## EXERCISE DATA
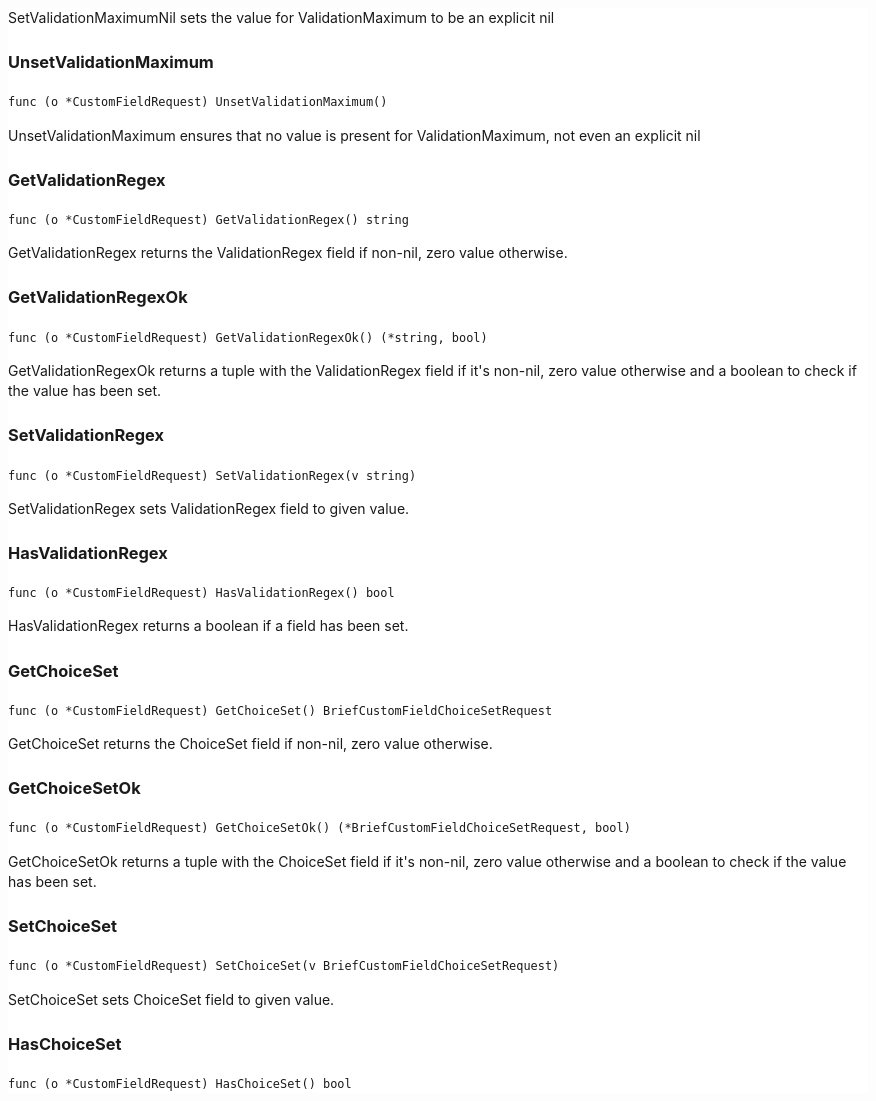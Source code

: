  SetValidationMaximumNil sets the value for ValidationMaximum to be an explicit nil

### UnsetValidationMaximum
`func (o *CustomFieldRequest) UnsetValidationMaximum()`

UnsetValidationMaximum ensures that no value is present for ValidationMaximum, not even an explicit nil
### GetValidationRegex

`func (o *CustomFieldRequest) GetValidationRegex() string`

GetValidationRegex returns the ValidationRegex field if non-nil, zero value otherwise.

### GetValidationRegexOk

`func (o *CustomFieldRequest) GetValidationRegexOk() (*string, bool)`

GetValidationRegexOk returns a tuple with the ValidationRegex field if it's non-nil, zero value otherwise
and a boolean to check if the value has been set.

### SetValidationRegex

`func (o *CustomFieldRequest) SetValidationRegex(v string)`

SetValidationRegex sets ValidationRegex field to given value.

### HasValidationRegex

`func (o *CustomFieldRequest) HasValidationRegex() bool`

HasValidationRegex returns a boolean if a field has been set.

### GetChoiceSet

`func (o *CustomFieldRequest) GetChoiceSet() BriefCustomFieldChoiceSetRequest`

GetChoiceSet returns the ChoiceSet field if non-nil, zero value otherwise.

### GetChoiceSetOk

`func (o *CustomFieldRequest) GetChoiceSetOk() (*BriefCustomFieldChoiceSetRequest, bool)`

GetChoiceSetOk returns a tuple with the ChoiceSet field if it's non-nil, zero value otherwise
and a boolean to check if the value has been set.

### SetChoiceSet

`func (o *CustomFieldRequest) SetChoiceSet(v BriefCustomFieldChoiceSetRequest)`

SetChoiceSet sets ChoiceSet field to given value.

### HasChoiceSet

`func (o *CustomFieldRequest) HasChoiceSet() bool`
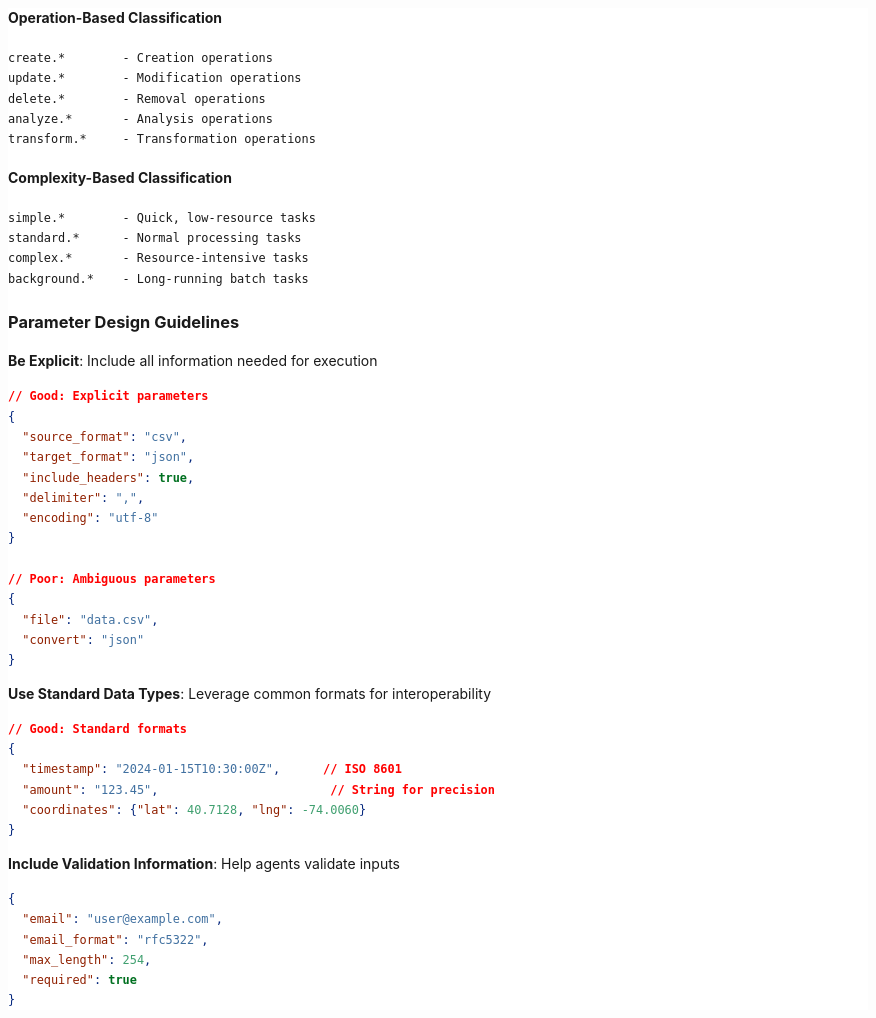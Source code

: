 #### Operation-Based Classification
```
create.*        - Creation operations
update.*        - Modification operations
delete.*        - Removal operations
analyze.*       - Analysis operations
transform.*     - Transformation operations
```

#### Complexity-Based Classification
```
simple.*        - Quick, low-resource tasks
standard.*      - Normal processing tasks
complex.*       - Resource-intensive tasks
background.*    - Long-running batch tasks
```

### Parameter Design Guidelines

**Be Explicit**: Include all information needed for execution
```json
// Good: Explicit parameters
{
  "source_format": "csv",
  "target_format": "json",
  "include_headers": true,
  "delimiter": ",",
  "encoding": "utf-8"
}

// Poor: Ambiguous parameters
{
  "file": "data.csv",
  "convert": "json"
}
```

**Use Standard Data Types**: Leverage common formats for interoperability
```json
// Good: Standard formats
{
  "timestamp": "2024-01-15T10:30:00Z",      // ISO 8601
  "amount": "123.45",                        // String for precision
  "coordinates": {"lat": 40.7128, "lng": -74.0060}
}
```

**Include Validation Information**: Help agents validate inputs
```json
{
  "email": "user@example.com",
  "email_format": "rfc5322",
  "max_length": 254,
  "required": true
}
```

## EXERCISE BRIEF
Reproduce the data above line for line, from its first line through the line containing "GetChoiceSetOk returns a", both ends included, with the pictures omitted and nothing more.

## RESULT OF THIS EXERCISE
Source code

:  SetValidationMaximumNil sets the value for ValidationMaximum to be an explicit nil

### UnsetValidationMaximum
`func (o *CustomFieldRequest) UnsetValidationMaximum()`

UnsetValidationMaximum ensures that no value is present for ValidationMaximum, not even an explicit nil
### GetValidationRegex

`func (o *CustomFieldRequest) GetValidationRegex() string`

GetValidationRegex returns the ValidationRegex field if non-nil, zero value otherwise.

### GetValidationRegexOk

`func (o *CustomFieldRequest) GetValidationRegexOk() (*string, bool)`

GetValidationRegexOk returns a tuple with the ValidationRegex field if it's non-nil, zero value otherwise
and a boolean to check if the value has been set.

### SetValidationRegex

`func (o *CustomFieldRequest) SetValidationRegex(v string)`

SetValidationRegex sets ValidationRegex field to given value.

### HasValidationRegex

`func (o *CustomFieldRequest) HasValidationRegex() bool`

HasValidationRegex returns a boolean if a field has been set.

### GetChoiceSet

`func (o *CustomFieldRequest) GetChoiceSet() BriefCustomFieldChoiceSetRequest`

GetChoiceSet returns the ChoiceSet field if non-nil, zero value otherwise.

### GetChoiceSetOk

`func (o *CustomFieldRequest) GetChoiceSetOk() (*BriefCustomFieldChoiceSetRequest, bool)`

GetChoiceSetOk returns a tuple with the ChoiceSet field if it's non-nil, zero value otherwise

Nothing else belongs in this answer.